Choosing the right AI vendor is less about shiny demos and more about disciplined validation. Here is the 30-minute checklist we use internally before recommending any product in the catalog.

1) Define the decision gate

Set a clear bar before testing anything. We start with:

  • Which teams will own the integration?
  • What data leaves our boundary?
  • What would make this an instant “no”?
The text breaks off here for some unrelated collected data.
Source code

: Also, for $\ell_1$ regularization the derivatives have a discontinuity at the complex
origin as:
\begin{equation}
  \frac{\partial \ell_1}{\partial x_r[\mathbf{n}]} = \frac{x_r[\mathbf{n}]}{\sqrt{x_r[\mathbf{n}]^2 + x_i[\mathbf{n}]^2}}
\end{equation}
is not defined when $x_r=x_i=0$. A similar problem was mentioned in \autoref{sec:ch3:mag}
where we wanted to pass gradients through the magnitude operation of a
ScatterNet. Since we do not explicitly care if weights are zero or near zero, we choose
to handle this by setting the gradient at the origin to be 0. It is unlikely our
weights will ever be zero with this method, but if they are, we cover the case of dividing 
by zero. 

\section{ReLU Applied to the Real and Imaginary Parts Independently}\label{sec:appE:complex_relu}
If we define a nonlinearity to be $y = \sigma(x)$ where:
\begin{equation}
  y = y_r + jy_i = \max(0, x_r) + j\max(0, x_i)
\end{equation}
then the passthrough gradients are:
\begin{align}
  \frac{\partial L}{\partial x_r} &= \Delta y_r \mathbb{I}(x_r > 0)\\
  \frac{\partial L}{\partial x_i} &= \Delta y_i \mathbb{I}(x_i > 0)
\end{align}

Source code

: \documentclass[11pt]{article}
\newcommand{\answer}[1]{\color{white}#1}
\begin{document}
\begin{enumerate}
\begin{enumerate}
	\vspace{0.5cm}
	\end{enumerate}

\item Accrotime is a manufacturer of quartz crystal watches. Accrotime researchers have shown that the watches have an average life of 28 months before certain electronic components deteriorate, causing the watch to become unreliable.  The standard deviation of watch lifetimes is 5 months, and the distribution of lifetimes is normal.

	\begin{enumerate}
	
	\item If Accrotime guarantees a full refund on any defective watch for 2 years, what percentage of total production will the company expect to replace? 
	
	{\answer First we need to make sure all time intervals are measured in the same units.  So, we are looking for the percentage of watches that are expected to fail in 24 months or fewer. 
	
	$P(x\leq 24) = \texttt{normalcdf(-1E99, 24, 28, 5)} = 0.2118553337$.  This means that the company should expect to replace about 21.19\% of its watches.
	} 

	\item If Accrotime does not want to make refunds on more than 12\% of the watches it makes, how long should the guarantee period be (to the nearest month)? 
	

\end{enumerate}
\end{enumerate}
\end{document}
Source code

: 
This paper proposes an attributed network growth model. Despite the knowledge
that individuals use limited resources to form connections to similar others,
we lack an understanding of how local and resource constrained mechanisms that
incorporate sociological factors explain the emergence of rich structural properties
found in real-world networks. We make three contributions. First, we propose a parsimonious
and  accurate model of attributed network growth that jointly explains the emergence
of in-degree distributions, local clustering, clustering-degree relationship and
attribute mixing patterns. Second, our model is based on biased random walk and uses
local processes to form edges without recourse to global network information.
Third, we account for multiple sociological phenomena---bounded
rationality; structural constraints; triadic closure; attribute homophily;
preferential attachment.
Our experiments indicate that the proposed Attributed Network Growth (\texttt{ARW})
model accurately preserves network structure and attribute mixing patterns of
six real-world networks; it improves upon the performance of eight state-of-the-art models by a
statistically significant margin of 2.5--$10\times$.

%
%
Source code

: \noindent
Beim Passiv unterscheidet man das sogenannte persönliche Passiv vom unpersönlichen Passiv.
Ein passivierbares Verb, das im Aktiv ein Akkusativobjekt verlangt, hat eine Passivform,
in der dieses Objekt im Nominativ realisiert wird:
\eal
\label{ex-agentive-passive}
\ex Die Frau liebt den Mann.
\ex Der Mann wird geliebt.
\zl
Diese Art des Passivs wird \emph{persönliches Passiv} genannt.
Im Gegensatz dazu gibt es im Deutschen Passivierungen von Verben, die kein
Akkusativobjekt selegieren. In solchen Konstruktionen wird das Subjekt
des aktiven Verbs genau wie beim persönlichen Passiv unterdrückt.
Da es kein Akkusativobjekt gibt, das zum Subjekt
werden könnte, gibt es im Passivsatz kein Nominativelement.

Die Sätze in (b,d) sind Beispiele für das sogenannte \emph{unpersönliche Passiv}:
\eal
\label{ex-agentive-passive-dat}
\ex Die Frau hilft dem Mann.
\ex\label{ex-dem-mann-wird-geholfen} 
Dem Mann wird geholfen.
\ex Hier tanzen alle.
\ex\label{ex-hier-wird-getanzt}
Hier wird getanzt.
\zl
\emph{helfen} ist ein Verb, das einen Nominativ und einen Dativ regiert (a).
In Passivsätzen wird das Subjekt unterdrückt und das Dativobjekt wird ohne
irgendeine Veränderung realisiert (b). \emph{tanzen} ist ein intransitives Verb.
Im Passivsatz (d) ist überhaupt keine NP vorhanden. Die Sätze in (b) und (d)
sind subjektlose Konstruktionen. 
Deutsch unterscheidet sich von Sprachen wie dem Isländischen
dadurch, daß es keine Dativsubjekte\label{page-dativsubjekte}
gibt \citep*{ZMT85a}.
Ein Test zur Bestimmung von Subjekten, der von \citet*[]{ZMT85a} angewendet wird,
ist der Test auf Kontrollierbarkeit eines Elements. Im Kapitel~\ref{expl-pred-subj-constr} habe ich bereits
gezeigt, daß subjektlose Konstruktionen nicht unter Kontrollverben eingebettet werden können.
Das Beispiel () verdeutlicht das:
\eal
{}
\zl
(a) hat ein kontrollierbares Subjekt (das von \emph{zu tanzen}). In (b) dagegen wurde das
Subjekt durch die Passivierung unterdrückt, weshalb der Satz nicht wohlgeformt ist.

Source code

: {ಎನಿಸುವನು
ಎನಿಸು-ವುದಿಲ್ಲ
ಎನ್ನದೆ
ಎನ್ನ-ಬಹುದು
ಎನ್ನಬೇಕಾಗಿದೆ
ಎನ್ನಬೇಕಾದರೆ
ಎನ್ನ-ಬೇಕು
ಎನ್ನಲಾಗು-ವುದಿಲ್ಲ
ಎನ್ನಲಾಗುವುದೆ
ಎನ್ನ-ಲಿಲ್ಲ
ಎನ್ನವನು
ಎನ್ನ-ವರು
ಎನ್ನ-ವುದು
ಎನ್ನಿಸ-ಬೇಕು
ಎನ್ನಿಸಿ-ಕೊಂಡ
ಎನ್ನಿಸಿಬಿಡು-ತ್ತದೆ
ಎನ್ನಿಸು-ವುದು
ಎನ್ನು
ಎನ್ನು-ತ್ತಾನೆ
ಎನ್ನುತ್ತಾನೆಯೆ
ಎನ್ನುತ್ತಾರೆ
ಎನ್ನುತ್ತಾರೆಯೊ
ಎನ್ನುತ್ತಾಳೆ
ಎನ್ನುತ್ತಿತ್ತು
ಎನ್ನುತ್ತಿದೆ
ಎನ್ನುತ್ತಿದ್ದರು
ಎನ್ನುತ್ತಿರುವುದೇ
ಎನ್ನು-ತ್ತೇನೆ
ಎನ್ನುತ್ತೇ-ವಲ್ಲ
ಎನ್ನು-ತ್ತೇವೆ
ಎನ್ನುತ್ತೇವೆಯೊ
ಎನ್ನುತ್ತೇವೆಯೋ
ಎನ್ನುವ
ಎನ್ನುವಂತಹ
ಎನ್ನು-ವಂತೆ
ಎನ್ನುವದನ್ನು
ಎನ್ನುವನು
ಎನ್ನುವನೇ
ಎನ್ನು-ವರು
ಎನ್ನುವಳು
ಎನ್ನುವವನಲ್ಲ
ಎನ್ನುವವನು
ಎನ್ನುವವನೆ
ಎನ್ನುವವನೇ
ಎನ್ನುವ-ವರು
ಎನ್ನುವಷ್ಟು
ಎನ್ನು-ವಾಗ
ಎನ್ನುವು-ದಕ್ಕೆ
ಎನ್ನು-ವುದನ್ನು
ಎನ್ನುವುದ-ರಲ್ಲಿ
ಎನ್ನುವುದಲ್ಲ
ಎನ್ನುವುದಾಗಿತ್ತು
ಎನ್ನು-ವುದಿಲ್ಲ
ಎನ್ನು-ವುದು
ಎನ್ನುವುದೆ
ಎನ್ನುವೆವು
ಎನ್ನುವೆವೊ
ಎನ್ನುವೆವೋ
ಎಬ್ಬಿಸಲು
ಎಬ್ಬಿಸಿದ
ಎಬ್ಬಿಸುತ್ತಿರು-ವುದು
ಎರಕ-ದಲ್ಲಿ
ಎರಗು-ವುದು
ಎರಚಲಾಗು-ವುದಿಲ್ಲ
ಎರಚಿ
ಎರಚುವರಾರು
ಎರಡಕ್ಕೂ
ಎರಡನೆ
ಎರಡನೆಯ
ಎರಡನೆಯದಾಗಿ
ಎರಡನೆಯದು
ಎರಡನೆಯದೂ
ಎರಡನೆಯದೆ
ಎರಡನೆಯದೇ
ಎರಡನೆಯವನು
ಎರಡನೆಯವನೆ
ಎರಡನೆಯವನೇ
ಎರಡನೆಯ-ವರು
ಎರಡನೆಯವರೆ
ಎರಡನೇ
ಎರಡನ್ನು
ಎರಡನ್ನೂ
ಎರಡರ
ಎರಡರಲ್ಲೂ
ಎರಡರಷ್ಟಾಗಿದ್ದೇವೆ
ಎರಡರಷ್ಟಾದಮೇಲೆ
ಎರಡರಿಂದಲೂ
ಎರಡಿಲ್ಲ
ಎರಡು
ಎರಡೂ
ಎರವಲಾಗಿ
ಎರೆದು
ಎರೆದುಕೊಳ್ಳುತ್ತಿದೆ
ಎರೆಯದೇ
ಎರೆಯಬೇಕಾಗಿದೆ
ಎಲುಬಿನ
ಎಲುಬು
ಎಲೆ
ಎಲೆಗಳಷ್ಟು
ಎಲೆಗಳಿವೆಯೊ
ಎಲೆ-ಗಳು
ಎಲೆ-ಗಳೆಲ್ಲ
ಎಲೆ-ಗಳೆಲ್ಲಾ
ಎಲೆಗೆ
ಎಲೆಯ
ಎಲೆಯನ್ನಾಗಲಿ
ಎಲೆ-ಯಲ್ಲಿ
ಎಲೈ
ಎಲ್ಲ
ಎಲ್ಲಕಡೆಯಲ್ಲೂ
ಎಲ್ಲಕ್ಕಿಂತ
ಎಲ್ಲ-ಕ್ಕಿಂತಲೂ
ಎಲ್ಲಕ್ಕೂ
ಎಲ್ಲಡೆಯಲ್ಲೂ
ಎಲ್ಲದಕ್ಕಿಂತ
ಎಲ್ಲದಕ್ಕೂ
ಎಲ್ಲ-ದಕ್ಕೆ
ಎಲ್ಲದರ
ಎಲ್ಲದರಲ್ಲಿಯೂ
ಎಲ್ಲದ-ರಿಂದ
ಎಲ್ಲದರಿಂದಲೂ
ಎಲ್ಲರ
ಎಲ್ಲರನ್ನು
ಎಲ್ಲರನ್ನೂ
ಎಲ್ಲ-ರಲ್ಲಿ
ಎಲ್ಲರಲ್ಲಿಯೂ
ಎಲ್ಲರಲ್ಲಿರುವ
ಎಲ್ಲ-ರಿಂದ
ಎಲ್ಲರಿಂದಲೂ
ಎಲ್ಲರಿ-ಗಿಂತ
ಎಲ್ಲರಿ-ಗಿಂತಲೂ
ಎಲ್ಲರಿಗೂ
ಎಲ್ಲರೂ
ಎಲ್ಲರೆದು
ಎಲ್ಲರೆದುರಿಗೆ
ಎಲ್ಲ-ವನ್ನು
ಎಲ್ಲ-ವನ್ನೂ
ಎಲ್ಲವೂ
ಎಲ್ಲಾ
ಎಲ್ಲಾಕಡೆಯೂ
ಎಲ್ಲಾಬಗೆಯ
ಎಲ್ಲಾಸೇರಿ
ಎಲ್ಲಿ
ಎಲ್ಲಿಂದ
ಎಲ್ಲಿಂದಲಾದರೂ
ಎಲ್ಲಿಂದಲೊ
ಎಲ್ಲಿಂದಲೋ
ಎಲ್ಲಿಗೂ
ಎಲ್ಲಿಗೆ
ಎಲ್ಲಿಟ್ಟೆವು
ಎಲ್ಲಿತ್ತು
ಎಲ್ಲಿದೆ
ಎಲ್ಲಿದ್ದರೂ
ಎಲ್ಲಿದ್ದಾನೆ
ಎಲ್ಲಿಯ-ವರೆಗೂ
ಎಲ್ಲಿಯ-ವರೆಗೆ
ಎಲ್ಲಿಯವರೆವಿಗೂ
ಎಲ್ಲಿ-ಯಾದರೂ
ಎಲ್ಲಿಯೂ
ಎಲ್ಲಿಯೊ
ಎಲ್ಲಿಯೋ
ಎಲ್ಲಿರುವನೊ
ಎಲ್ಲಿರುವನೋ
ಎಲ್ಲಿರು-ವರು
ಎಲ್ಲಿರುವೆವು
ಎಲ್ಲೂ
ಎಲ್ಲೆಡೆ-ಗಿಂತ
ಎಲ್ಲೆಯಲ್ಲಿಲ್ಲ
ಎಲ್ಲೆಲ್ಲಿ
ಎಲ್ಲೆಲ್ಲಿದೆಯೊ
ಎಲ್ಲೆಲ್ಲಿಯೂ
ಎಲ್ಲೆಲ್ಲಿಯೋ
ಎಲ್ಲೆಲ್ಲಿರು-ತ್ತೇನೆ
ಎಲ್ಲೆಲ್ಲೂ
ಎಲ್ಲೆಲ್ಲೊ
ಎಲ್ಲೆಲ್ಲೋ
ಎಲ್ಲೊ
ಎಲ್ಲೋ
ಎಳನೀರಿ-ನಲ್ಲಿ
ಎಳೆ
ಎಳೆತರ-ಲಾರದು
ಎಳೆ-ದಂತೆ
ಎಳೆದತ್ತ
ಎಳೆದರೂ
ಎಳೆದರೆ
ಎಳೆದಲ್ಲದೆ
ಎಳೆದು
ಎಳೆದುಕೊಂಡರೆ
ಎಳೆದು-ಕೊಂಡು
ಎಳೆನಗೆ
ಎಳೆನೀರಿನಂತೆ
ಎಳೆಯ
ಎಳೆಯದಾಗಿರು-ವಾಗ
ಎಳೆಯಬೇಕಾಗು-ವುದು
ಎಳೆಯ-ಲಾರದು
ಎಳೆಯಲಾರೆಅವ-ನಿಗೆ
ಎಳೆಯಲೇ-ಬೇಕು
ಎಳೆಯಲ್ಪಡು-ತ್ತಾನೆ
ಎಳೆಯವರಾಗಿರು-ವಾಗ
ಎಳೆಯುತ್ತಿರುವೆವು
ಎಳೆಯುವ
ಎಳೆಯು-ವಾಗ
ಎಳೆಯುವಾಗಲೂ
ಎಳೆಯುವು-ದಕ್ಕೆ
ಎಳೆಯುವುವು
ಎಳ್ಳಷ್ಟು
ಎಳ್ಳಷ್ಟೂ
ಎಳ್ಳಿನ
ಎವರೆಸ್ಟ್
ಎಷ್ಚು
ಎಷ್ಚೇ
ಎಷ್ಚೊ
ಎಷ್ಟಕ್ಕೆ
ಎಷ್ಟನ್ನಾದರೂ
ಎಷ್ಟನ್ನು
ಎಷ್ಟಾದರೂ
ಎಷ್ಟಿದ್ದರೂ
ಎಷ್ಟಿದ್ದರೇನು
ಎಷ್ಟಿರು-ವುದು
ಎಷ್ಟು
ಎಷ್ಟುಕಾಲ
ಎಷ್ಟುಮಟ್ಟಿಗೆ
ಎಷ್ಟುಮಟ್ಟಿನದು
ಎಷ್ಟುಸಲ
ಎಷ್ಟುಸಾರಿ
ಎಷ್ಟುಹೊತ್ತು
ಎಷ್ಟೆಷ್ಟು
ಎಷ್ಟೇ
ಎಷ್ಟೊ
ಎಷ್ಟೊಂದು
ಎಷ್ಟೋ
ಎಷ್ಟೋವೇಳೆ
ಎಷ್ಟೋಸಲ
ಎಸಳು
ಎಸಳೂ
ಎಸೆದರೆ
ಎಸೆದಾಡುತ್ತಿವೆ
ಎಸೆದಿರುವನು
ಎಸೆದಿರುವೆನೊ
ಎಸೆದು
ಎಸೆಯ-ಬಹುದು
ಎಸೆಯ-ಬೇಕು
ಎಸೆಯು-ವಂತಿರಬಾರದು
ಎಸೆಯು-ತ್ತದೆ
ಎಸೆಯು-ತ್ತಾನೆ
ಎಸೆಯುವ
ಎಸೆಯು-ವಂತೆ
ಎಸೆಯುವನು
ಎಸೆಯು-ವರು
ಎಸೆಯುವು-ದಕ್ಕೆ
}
2) Run the quick safety pass

Look for the basics first. If a vendor cannot answer these, we stop evaluating:

  1. Data retention defaults and deletion timelines
  2. Where models are hosted and whether they are fine-tuned on customer data
  3. Clear DPIAs or security overview docs

3) Validate outcomes, not outputs

Spin up a controlled experiment that mirrors production. For example:

  • Compare latency and cost against your baseline
  • Measure hallucination rates with a small labeled set
  • Check UX fit: does it reduce steps for the end user?

4) Decide with confidence

When the numbers are in, use a simple scorecard:

Impact:     OK / Maybe / No
Safety:     OK / Maybe / No
Operational fit: OK / Maybe / No
Cost to switch: OK / Maybe / No

Anything below “two greens and one amber” goes back to the backlog. Anything above moves to a small rollout with monitoring hooks.

Keep it lightweight

The goal isn’t bureaucracy—it’s clarity. A consistent checklist lets teams move faster because the standard is known. Copy, adapt, and use this with your own organization.